Hardware Transition Planning from head01 (old R610) to head01-temp (new R630)
We purchased a new Dell R630 to act as replacement hardware for our existing
head01 system (on R610 hardware). This document describes the neccessary steps to switch to the new hardware with minimal downtime.

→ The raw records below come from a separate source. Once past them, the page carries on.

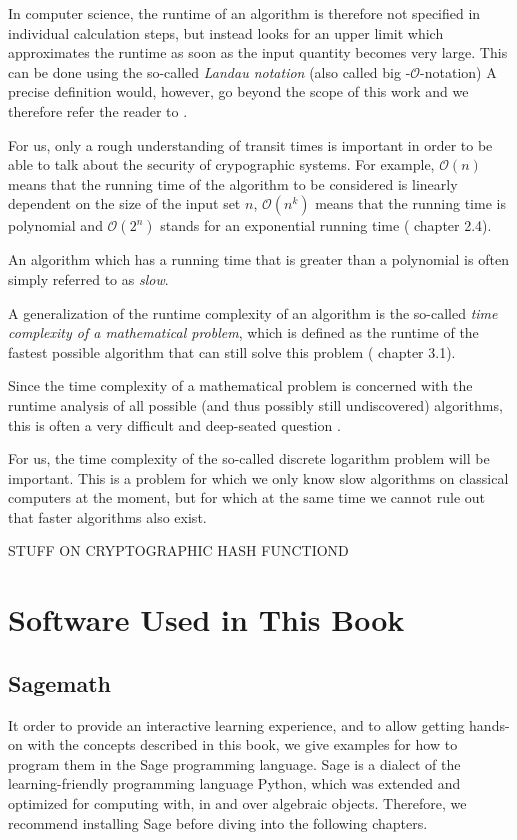 In computer science, the runtime of an algorithm is therefore not specified in individual calculation steps, but instead looks for an upper limit which approximates the runtime as soon as the input quantity becomes very large. This can be done using the so-called \textit{Landau notation} (also called big -$\mathcal{O}$-notation) A precise definition
would, however, go beyond the scope of this work and we therefore refer the reader to 
.

For us, only a rough understanding of transit times is important in order to be able to talk about the security of crypographic systems. For example, $\mathcal{O}(n)$ means that the running time of the algorithm to be considered is linearly dependent on the size of the input set $n$, $\mathcal{O}(n^k)$ means that the running time is polynomial and $\mathcal{O}(2^n) $ stands for an exponential running time (%
chapter 2.4).


An algorithm which has a running time that is greater than a polynomial is often simply referred to as \textit{slow}.

A generalization of the runtime complexity of an algorithm is the so-called \textit{time complexity of a mathematical problem}, which is defined as the runtime of the fastest possible algorithm that can still solve this problem (
chapter 3.1).

Since the time complexity of a mathematical problem is concerned with the runtime analysis of all possible (and thus possibly still undiscovered) algorithms, this is often a very difficult and deep-seated question .

For us, the time complexity of the so-called discrete logarithm problem will be important. This is a problem for which we only know slow algorithms on classical computers at the moment, but for which at the same time we cannot rule out that faster algorithms also exist.
 

STUFF ON CRYPTOGRAPHIC HASH FUNCTIOND


\section{Software Used in This Book}

\subsection{Sagemath}
\label{sagemath_setup}
It order to provide an interactive learning experience, and to allow getting hands-on with the concepts described in this book, we give examples for how to program them in the Sage programming language. Sage is a dialect of the learning-friendly programming language Python, which was extended and optimized for computing with, in and over algebraic objects. Therefore, we recommend installing Sage before diving into the following chapters.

The R630 has been installed with SL6.6 64-bit and named
head01-temp (10.10.1.43; 192.41.230.43). It currently has the same version of Postgresql installed as is on the current
head01.
We have configured it to be a hot-standby streaming replica of the current
head01 Postgresql DBs.
There are three main areas that need some detailed planning:
- dCache
- Postgresql
- Host configuration (IP/name; crontabs; RPMS)
dCache
Since dCache is not running on
head01-temp we can copy the complete configuration over from the current
head01 system to make sure it is ready to start and identically configured. After install the right dCache RPMS, the following are the files we need to make sure are copied over from the existing
head01:
Note that some of these files are straight from the dCache rpm, some are modified when GUMS needs to change servers, and some must be constructed one way or the other. Below I will mark those straight from the rpm (*) and those that are constructed (#) and those that are modified (m) starting from the rpm content.

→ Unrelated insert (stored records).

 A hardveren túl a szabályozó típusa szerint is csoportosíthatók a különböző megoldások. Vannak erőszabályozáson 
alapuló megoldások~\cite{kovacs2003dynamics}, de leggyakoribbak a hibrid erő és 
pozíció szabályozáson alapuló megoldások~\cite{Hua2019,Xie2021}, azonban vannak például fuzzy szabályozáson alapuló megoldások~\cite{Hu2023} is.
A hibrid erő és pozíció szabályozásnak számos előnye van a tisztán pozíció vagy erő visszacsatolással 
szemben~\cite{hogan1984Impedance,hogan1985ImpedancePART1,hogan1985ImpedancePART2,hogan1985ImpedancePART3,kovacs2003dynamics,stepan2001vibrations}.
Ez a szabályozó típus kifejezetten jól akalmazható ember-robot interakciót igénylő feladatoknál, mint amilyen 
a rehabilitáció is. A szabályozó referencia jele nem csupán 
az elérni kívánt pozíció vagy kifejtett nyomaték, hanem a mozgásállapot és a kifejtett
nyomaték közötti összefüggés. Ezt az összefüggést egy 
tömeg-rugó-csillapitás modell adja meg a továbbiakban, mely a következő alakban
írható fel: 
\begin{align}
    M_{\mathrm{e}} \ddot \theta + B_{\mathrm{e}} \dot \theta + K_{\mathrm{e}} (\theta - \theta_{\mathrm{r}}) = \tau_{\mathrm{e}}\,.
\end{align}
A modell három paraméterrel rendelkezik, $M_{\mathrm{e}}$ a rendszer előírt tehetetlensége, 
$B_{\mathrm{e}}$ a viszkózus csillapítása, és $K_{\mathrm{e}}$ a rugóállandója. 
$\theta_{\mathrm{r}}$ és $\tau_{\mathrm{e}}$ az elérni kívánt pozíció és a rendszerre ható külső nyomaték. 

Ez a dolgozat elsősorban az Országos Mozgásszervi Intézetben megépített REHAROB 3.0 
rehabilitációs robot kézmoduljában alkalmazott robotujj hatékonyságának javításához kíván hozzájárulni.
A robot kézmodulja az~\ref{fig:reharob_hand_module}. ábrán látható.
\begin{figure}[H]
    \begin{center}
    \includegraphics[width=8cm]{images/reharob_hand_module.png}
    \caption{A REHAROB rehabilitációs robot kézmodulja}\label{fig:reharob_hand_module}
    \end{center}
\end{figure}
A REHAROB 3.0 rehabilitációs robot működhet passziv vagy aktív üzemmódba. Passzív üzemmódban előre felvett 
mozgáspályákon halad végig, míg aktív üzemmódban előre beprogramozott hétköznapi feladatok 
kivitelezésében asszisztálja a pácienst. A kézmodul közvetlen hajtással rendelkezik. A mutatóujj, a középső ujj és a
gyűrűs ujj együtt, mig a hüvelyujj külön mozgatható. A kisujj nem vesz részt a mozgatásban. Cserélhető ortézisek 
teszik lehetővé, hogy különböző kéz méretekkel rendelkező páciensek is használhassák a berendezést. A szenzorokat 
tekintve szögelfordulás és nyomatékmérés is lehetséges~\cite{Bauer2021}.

As of Oct 23, 2015, all but the * files, and those marked obsolete, are correctly synced by cfengine.
/root/
.pgpass
/etc/dcache/
dcache.conf
gplazma.conf m (GUMS modified)
logback.xml *
dcachesrm-gplazma.policy (GUMS modified)
hostcert.p12 #
dcache.kpwd
certificates.jks #
tc-config.xml *
info-provider.xml m
httpd.conf
/etc/dcache/admin
authorized_keys2
server_key.pub
server_key
host_key.pub
host_key
ssh_host_dsa_key.pub
ssh_host_dsa_key
authorized_keys (obsolete)
/etc/dcache/layouts
head01.conf
/var/lib/dcache/config
poolmanager.conf
LinkGroupAuthorization.conf
passwd
/etc/grid-security
hostkey.pem
hostcert.pem
monit.pem
storage-authzdb
gsi-authz.conf (obsolete)
grid-vorolemap
Make sure the
dcache-server
service is chkconfig'ed off.
The
/etc/grid-security/vomsdir
and
/etc/grid-security/certificates
directories must be setup and configured as well. There is an
/etc/cron.d/rsync-certificates.cron
which needs setting up. See Host-config below.

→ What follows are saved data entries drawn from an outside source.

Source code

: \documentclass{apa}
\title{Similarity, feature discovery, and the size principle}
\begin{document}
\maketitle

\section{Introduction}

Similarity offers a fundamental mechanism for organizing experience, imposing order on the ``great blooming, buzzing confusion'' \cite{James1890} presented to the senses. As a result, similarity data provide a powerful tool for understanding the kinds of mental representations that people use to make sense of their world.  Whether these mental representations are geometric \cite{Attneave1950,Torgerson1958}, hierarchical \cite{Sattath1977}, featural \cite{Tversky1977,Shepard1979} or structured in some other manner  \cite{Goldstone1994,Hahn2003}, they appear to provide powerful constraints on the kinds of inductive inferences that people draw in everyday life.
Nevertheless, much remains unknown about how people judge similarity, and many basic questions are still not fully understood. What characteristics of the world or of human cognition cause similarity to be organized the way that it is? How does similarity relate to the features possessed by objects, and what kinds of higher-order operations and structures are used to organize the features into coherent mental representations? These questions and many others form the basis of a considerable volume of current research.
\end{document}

dCache can be upgraded on this host anytime before the transition.
Once these are in place we should be ready to do 'dcache start' once we have the old host shutdown, postgresql updated and running and the host reconfigured as
head01
Postgresql Details
We have setup the same version of
postgresql-9.3 running on the new
head01 system. It is currently configured to be a hot-standby streaming replication server. The primary task is to ensure that all changes from the current
head01 are propagated to this host before the original
head01 is shutdown. Steps are detailed below on how to do the transition. The idea is that we make sure we are current before shutting down the hot-standby postgresql on the new head01, then shut it down, move the postgresql configuration files from the current (old) host into place and restart.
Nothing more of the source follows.